Dataset excerpts:
Content starts
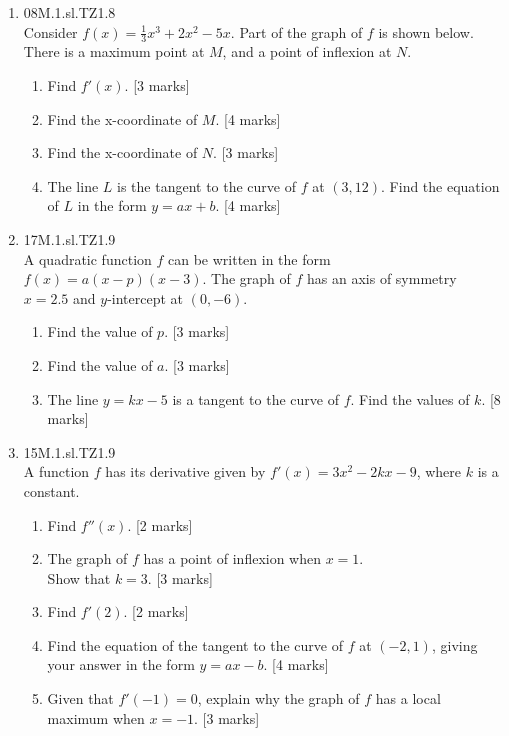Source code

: \documentclass[12pt, twoside]{article}
\begin{document}
\begin{enumerate}
    \item 08M.1.sl.TZ1.8\\
    Consider $f(x)= \frac{1}{3} x^3+2x^2-5x$. Part of the graph of $f$ is shown below. There is a maximum point at $M$, and a point of inflexion at $N$.
      \begin{center}
      \end{center}
      \begin{enumerate}
        \item Find $f'(x)$. [3 marks]
        \item Find the x-coordinate of $M$. [4 marks]
        \item Find the x-coordinate of $N$. [3 marks]
        \item The line $L$ is the tangent to the curve of $f$ at $(3,12)$. Find the equation of $L$ in the form $y=ax+b$. [4 marks]
      \end{enumerate}

    \item 17M.1.sl.TZ1.9\\
    A quadratic function $f$ can be written in the form  $f(x)=a(x-p)(x-3)$. The graph of $f$ has an axis of symmetry $x=2.5$ and $y$-intercept at $(0,-6)$.
    \begin{enumerate}
      \item Find the value of $p$. [3 marks]
      \item Find the value of $a$. [3 marks]
      \item The line $y=kx-5$ is a tangent to the curve of $f$. Find the values of $k$. [8 marks]
    \end{enumerate}

    \item 15M.1.sl.TZ1.9\\
    A function $f$ has its derivative given by $f'(x)=3x^2-2kx-9$, where $k$ is a constant.
    \begin{enumerate}
      \item Find $f''(x)$. [2 marks]
      \item The graph of $f$ has a point of inflexion when $x=1$.\\
      Show that $k=3$. [3 marks]
      \item Find $f'(2)$. [2 marks]
      \item Find the equation of the tangent to the curve of $f$ at $(-2,1)$, giving your answer in the form  $y=ax-b$. [4 marks]
      \item Given that $f'(-1)=0$, explain why the graph of $f$ has a local maximum when $x=-1$. [3 marks]
    \end{enumerate}


\end{enumerate}
\end{document}

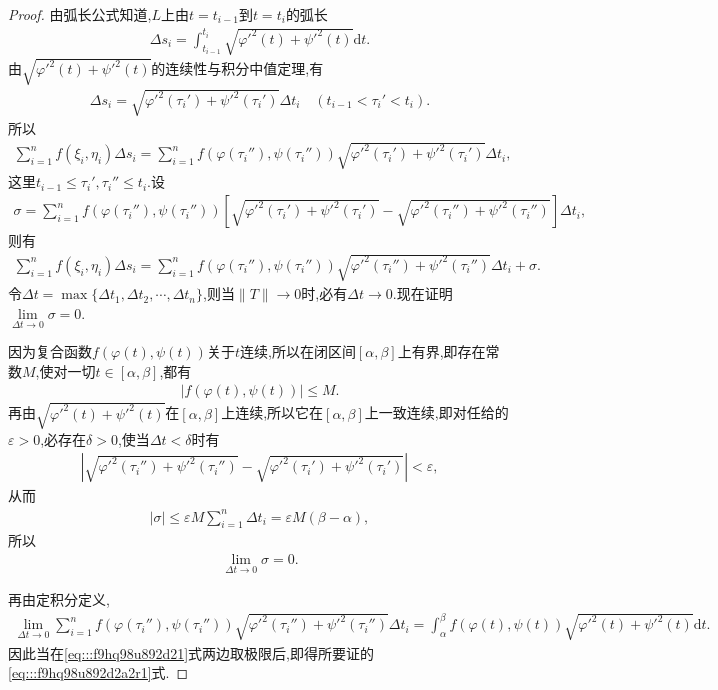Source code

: \documentclass[../../main.tex]{subfiles}%
\begin{document}
\begin{proof}
由弧长公式知道,$L$上由$t=t_{i-1}$到$t=t_i$的弧长
\begin{align*}
\Delta s_i = \int_{t_{i-1}}^{t_i} \sqrt{\varphi'^2(t) + \psi'^2(t)} \mathrm{d}t.
\end{align*}
由$\sqrt{\varphi'^2(t)+\psi'^2(t)}$的连续性与积分中值定理,有
\begin{align*}
\Delta s_i = \sqrt{\varphi'^2(\tau_i') + \psi'^2(\tau_i')} \Delta t_i \quad (t_{i-1} < \tau_i' < t_i).
\end{align*}
所以
\begin{align*}
\sum_{i=1}^n f(\xi_i,\eta_i) \Delta s_i = \sum_{i=1}^n f(\varphi(\tau_i''),\psi(\tau_i'')) \sqrt{\varphi'^2(\tau_i') + \psi'^2(\tau_i')} \Delta t_i,
\end{align*}
这里$t_{i-1} \leqslant \tau_i',\tau_i'' \leqslant t_i$.设
\begin{align*}
\sigma = \sum_{i=1}^n f(\varphi(\tau_i''),\psi(\tau_i'')) \left[ \sqrt{\varphi'^2(\tau_i') + \psi'^2(\tau_i')} - \sqrt{\varphi'^2(\tau_i'') + \psi'^2(\tau_i'')} \right] \Delta t_i,
\end{align*}
则有
\begin{align}
\sum_{i=1}^n f(\xi_i,\eta_i) \Delta s_i = \sum_{i=1}^n f(\varphi(\tau_i''),\psi(\tau_i'')) \sqrt{\varphi'^2(\tau_i'') + \psi'^2(\tau_i'')} \Delta t_i + \sigma. \label{eq:::f9hq98u892d21}
\end{align}
令$\Delta t = \max\{ \Delta t_1,\Delta t_2,\cdots,\Delta t_n \}$,则当$\| T \| \to 0$时,必有$\Delta t \to 0$.现在证明$\lim\limits_{\Delta t \to 0} \sigma = 0$.

因为复合函数$f(\varphi(t),\psi(t))$关于$t$连续,所以在闭区间$[\alpha,\beta]$上有界,即存在常数$M$,使对一切$t \in [\alpha,\beta]$,都有
\begin{align*}
|f(\varphi(t),\psi(t))| \leqslant M.
\end{align*}
再由$\sqrt{\varphi'^2(t)+\psi'^2(t)}$在$[\alpha,\beta]$上连续,所以它在$[\alpha,\beta]$上一致连续,即对任给的$\varepsilon > 0$,必存在$\delta > 0$,使当$\Delta t < \delta$时有
\begin{align*}
\left| \sqrt{\varphi'^2(\tau_i'') + \psi'^2(\tau_i'')} - \sqrt{\varphi'^2(\tau_i') + \psi'^2(\tau_i')} \right| < \varepsilon,
\end{align*}
从而
\begin{align*}
|\sigma| \leqslant \varepsilon M \sum_{i=1}^n \Delta t_i = \varepsilon M (\beta - \alpha),
\end{align*}
所以
\begin{align*}
\lim_{\Delta t \to 0} \sigma = 0.
\end{align*}

再由定积分定义,
\begin{align*}
\lim_{\Delta t \to 0} \sum_{i=1}^n f(\varphi(\tau_i''),\psi(\tau_i'')) \sqrt{\varphi'^2(\tau_i'') + \psi'^2(\tau_i'')} \Delta t_i
= \int_{\alpha}^{\beta} f(\varphi(t),\psi(t)) \sqrt{\varphi'^2(t) + \psi'^2(t)} \mathrm{d}t.
\end{align*}
因此当在\eqref{eq:::f9hq98u892d21}式两边取极限后,即得所要证的\eqref{eq:::f9hq98u892d2a2r1}式.
\end{proof}
\end{document}
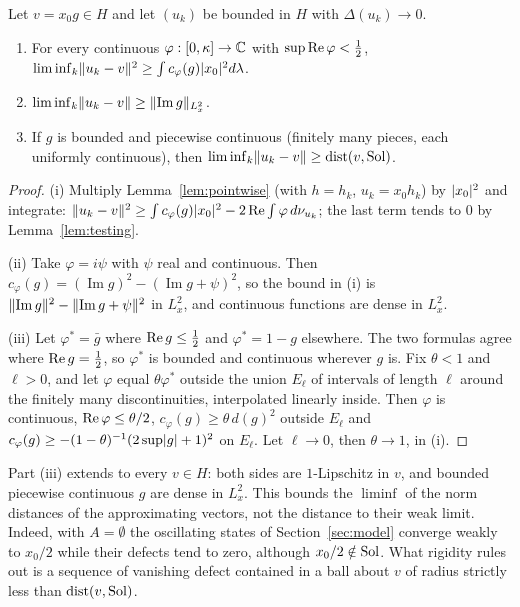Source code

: \begin{theorem}[Rigidity]\label{thm:rigidity}\stproved{}
Let $v=x_0g\in H$ and let $(u_k)$ be bounded in $H$ with $\Delta(u_k)\to0$.
\begin{enumerate}[label=(\roman*)]
\item For every continuous $\varphi:[0,\kappa]\to\mathbb{C}$ with $\sup\operatorname{Re}\varphi<\frac12$,
\ $\liminf_k\lVert u_k-v\rVert^2\ge\int c_\varphi(g)\lvert x_0\rvert^2d\lambda$.
\item $\liminf_k\lVert u_k-v\rVert\ge\lVert \operatorname{Im}g\rVert_{L^2_x}$.
\item If $g$ is bounded and piecewise continuous (finitely many pieces, each uniformly
continuous), then $\liminf_k\lVert u_k-v\rVert\ge\operatorname{dist}(v,\operatorname{Sol})$.
\end{enumerate}
\end{theorem}
\begin{proof}
(i) Multiply Lemma~\ref{lem:pointwise} (with $h=h_k$, $u_k=x_0h_k$) by $\lvert x_0\rvert^2$ and
integrate: $\lVert u_k-v\rVert^2\ge\int c_\varphi(g)\lvert x_0\rvert^2-2\operatorname{Re}\int\varphi\,d\nu_{u_k}$; the last
term tends to $0$ by Lemma~\ref{lem:testing}.

(ii) Take $\varphi=i\psi$ with $\psi$ real and continuous. Then
$c_\varphi(g)=(\operatorname{Im}g)^2-(\operatorname{Im}g+\psi)^2$, so the bound in (i) is
$\lVert \operatorname{Im}g\rVert^2-\lVert \operatorname{Im}g+\psi\rVert^2$ in $L^2_x$, and continuous
functions are dense in $L^2_x$.

(iii) Let $\varphi^*=\bar g$ where $\operatorname{Re} g\le\frac12$ and $\varphi^*=1-g$ elsewhere. The two
formulas agree where $\operatorname{Re} g=\frac12$, so $\varphi^*$ is bounded and continuous wherever $g$ is.
Fix $\theta<1$ and $\ell>0$, and let $\varphi$ equal $\theta\varphi^*$ outside the union
$E_\ell$ of intervals of length $\ell$ around the finitely many discontinuities, interpolated
linearly inside. Then $\varphi$ is continuous, $\operatorname{Re}\varphi\le\theta/2$,
$c_\varphi(g)\ge\theta\,d(g)^2$ outside $E_\ell$ and
$c_\varphi(g)\ge-(1-\theta)^{-1}(2\sup\lvert g\rvert+1)^2$ on $E_\ell$. Let $\ell\to0$, then
$\theta\to1$, in (i).
\end{proof}

Part (iii) extends to every $v\in H$: both sides are $1$-Lipschitz in $v$, and bounded piecewise
continuous $g$ are dense in $L^2_x$.
This bounds the $\liminf$ of the norm distances of the approximating vectors, not the
distance to their weak limit. Indeed, with $A=\emptyset$ the oscillating states of
Section~\ref{sec:model} converge weakly to $x_0/2$ while their defects tend to zero, although
$x_0/2\notin\operatorname{Sol}$. What rigidity rules out is a sequence of vanishing defect contained
in a ball about $v$ of radius strictly less than $\operatorname{dist}(v,\operatorname{Sol})$.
Content ends
# [PROBLEM REQUIREMENTS]
What lines of the data contain the string "dense"? List them.

# [YOUR SOLUTION]
functions are dense in $L^2_x$.
continuous $g$ are dense in $L^2_x$.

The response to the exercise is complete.